Dealing with Crushes...

Question:

Please help me! I have a MAJOR crush on my math teacher, even though he's as old as my parents and is married!! How can I get rid of this crush? Just wait it out, or is their something I can do? Am I a freak, or is this kind of thing normal?

 

Questions...

 

 

Dear Tara,

Thank you for your question. First off, I want you to know you are not a freak. It is very normal and common for girls to have crushes on their teachers. What you do with the crush is the important thing.

A crush tells you that there is something about this man that you find attractive. It could be as simple as his physical appearance, but it is often more likely his personality or some other quality of his. So, take note. These are some of the things you find attractive in a man. Keep that in mind for when you get to an age where you are considering looking for a husband.

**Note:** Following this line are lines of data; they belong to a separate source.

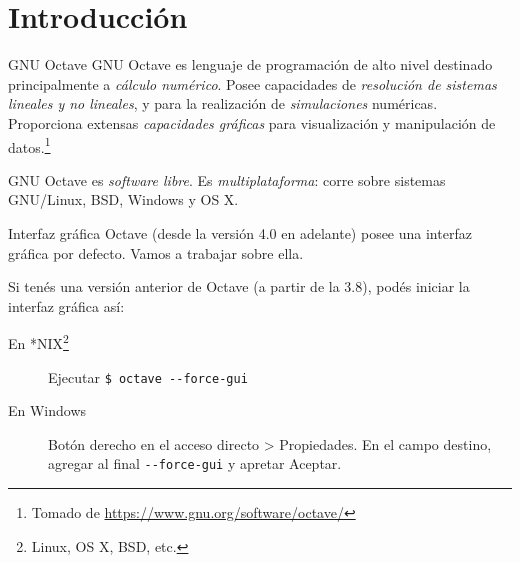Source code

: \section{Introducción}

\begin{frame}[fragile]{GNU Octave}
  GNU Octave es lenguaje de programación de alto nivel destinado principalmente a \emph{cálculo numérico}. Posee capacidades de \emph{resolución de sistemas lineales y no lineales}, y para la realización de \emph{simulaciones} numéricas. Proporciona extensas \emph{capacidades gráficas} para visualización y manipulación de datos.\footnote{Tomado de \url{https://www.gnu.org/software/octave/}}
  
  GNU Octave es \emph{software libre}. Es \emph{multiplataforma}: corre sobre sistemas GNU/Linux, BSD, Windows y OS X.
\end{frame}

\begin{frame}[fragile]{Interfaz gráfica}
  Octave (desde la versión 4.0 en adelante) posee una interfaz gráfica por defecto. Vamos a trabajar sobre ella.
  
  Si tenés una versión anterior de Octave (a partir de la 3.8), podés iniciar la interfaz gráfica así:
  \begin{description}
    \item[En *NIX\footnote{Linux, OS X, BSD, etc.}] Ejecutar \verb!$ octave --force-gui!
    \item[En Windows] Botón derecho en el acceso directo > Propiedades. En el campo destino,   agregar al final \verb!--force-gui!  y apretar Aceptar.
  \end{description}
\end{frame}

What can you do now in dealing with this crush? First of all, remind yourself that it is just a crush and don’t allow yourself to make more out of it than what it really is. What you don’t want to do is to indulge in fantasies related to this man! This is so important. A crush is just a feeling – neither good nor bad on its own. What you do with that feeling is what matters.

If you indulge in fantasizing about this man not only will you continue to feed this crush, but you are in danger of sinning. Because this man is married, you cannot allow yourself to get carried away with thinking about him romantically. Be reminded that Jesus tells us in Matthew 4:28: "But I say to you that every one who looks at a woman lustfully has already committed adultery with her in his heart." That same principle applies in reverse. If a woman has adulterous thoughts toward a man, she is also committing adultery in her heart.

And even if this man were not married, indulging in fantasy is never a good practice. We need to keep are minds and hearts under the authority of Jesus Christ. As women, we need to discipline our minds not to get carried away, over-romanticizing relationships with men. It is a dangerous pattern that is hard to break later in life when you do finally meet and marry that perfect someone for you. If you have allowed your heart to easily give way to romanticizing your relationships with men, you will struggle in being faithful to your husband in your heart (and ultimately this could lead to infidelity in marriage).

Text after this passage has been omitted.